First, load the data from a file. Usually, this will include the variables X, the objective values F (and the constraints G). Here, they are created randomly. Always make sure the Problem you are solving would return the same values for the given X values. Otherwise the data might be misleading for the algorithm.

(This is not the case here.
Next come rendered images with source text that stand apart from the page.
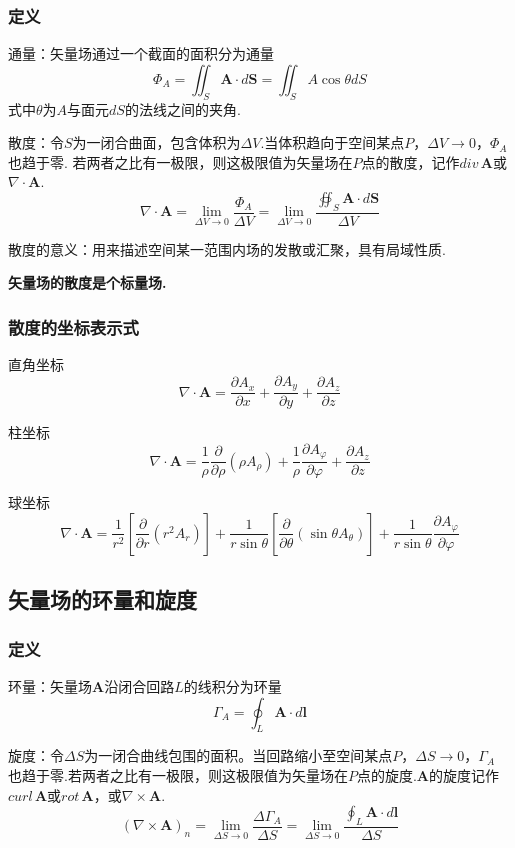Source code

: \documentclass[12pt, UTF8, AutoFakeBold]{ctexart} %
\begin{document}
\subsubsection{定义}
通量：矢量场通过一个截面的面积分为通量
\[
    \varPhi_A = \iint_{S} \boldsymbol{A} \cdot d\boldsymbol{S} = \iint_S A\cos\theta dS
\]
式中$\theta$为$A$与面元$dS$的法线之间的夹角.

散度：令$S$为一闭合曲面，包含体积为$\Delta V$.当体积趋向于空间某点$P$，$\Delta V \to 0$，$\varPhi_A$也趋于零.
若两者之比有一极限，则这极限值为矢量场在$P$点的散度，记作$div \, \boldsymbol{A}$或$\nabla \cdot \boldsymbol{A}$.
\[
    \nabla \cdot \boldsymbol{A} = \lim_{\Delta V \to 0}\frac{\varPhi_A}{\Delta V} = 
    \lim_{\Delta V \to 0}\frac{\oiint_S\boldsymbol{A} \cdot d\boldsymbol{S}}{\Delta V}
\]

散度的意义：用来描述空间某一范围内场的发散或汇聚，具有局域性质.

\textbf{矢量场的散度是个标量场.}
\subsubsection{散度的坐标表示式}
直角坐标
\[
    \nabla \cdot \boldsymbol{A} = \frac{\partial A_x}{\partial x}
    + \frac{\partial A_y}{\partial y}
    + \frac{\partial A_z}{\partial z}
\]

柱坐标
\[
    \nabla \cdot \boldsymbol{A} = \frac{1}{\rho}\frac{\partial}{\partial\rho}(\rho A_\rho)
    + \frac{1}{\rho}\frac{\partial A_\varphi}{\partial\varphi}
    + \frac{\partial A_z}{\partial z}
\]

球坐标
\[
    \nabla \cdot \boldsymbol{A} =
    \frac{1}{r^2}\left[\frac{\partial}{\partial r}(r^2 A_r)\right]
    + \frac{1}{r\sin\theta}\left[\frac{\partial}{\partial\theta}(\sin\theta A_\theta)\right]
    + \frac{1}{r\sin\theta}\frac{\partial A_\varphi}{\partial\varphi}
\]

\subsection{矢量场的环量和旋度}
\subsubsection{定义}
环量：矢量场$\boldsymbol{A}$沿闭合回路$L$的线积分为环量
\[
    \varGamma_A = \oint_L\boldsymbol{A} \cdot d\boldsymbol{l}
\]

旋度：令$\Delta S$为一闭合曲线包围的面积。当回路缩小至空间某点$P$，$\Delta S \to 0$，$\varGamma_A$
也趋于零.若两者之比有一极限，则这极限值为矢量场在$P$点的旋度.$\boldsymbol{A}$的旋度记作
$curl \, \boldsymbol{A}$或$rot \, \boldsymbol{A}$，或$\nabla \times \boldsymbol{A}$.
\[
    (\nabla \times \boldsymbol{A})_n = \lim_{\Delta S \to 0}\frac{\Delta\varGamma_A}{\Delta S}
    = \lim_{\Delta S \to 0}\frac{\oint_L\boldsymbol{A} \cdot d\boldsymbol{l}}{\Delta S}
\]
\end{document}

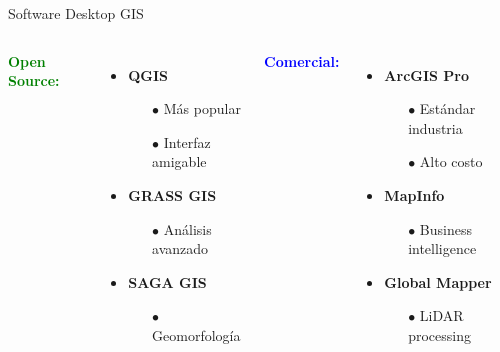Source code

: \documentclass[10pt]{beamer}
\begin{document}
\begin{frame}{Software Desktop GIS}
    \begin{columns}
        \textbf{\textcolor{green}{Open Source:}}
        \begin{itemize}
            \item \textbf{QGIS}
                \begin{itemize}
                    \item[$\bullet$] Más popular
                    \item[$\bullet$] Interfaz amigable
                \end{itemize}
            \item \textbf{GRASS GIS}
                \begin{itemize}
                    \item[$\bullet$] Análisis avanzado
                \end{itemize}
            \item \textbf{SAGA GIS}
                \begin{itemize}
                    \item[$\bullet$] Geomorfología
                \end{itemize}
        \end{itemize}
        
        \textbf{\textcolor{blue}{Comercial:}}
        \begin{itemize}
            \item \textbf{ArcGIS Pro}
                \begin{itemize}
                    \item[$\bullet$] Estándar industria
                    \item[$\bullet$] Alto costo
                \end{itemize}
            \item \textbf{MapInfo}
                \begin{itemize}
                    \item[$\bullet$] Business intelligence
                \end{itemize}
            \item \textbf{Global Mapper}
                \begin{itemize}
                    \item[$\bullet$] LiDAR processing
                \end{itemize}
        \end{itemize}
    \end{columns}
\end{frame}
\end{document}
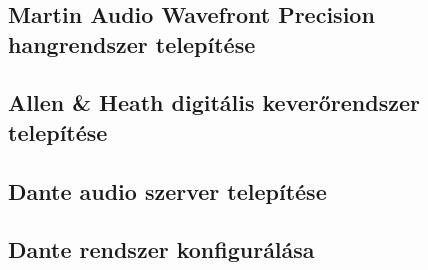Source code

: \chapter{\SystemDeployment}



\section{Martin Audio Wavefront Precision hangrendszer telepítése}



\section{Allen \& Heath digitális keverőrendszer telepítése}




\section{Dante audio szerver telepítése}




\section{Dante rendszer konfigurálása}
It is really JUST for illustration purposes)

[3]:
import numpy as np
from pymoo.problems.single import G1

problem = G1()

N = 300
np.random.seed(1)
X = np.random.random((N, problem.n_var))

# here F and G is re-evaluated - in practice you want to load them from files too
F, G = problem.evaluate(X, return_values_of=["F", "G"])

Then, create a population object using your data:

[4]:
from pymoo.core.evaluator import Evaluator
from pymoo.core.population import Population
from pymoo.problems.static import StaticProblem

# now the population object with all its attributes is created (CV, feasible, ...)
pop = Population.new("X", X)
pop = Evaluator().eval(StaticProblem(problem, F=F, G=G), pop)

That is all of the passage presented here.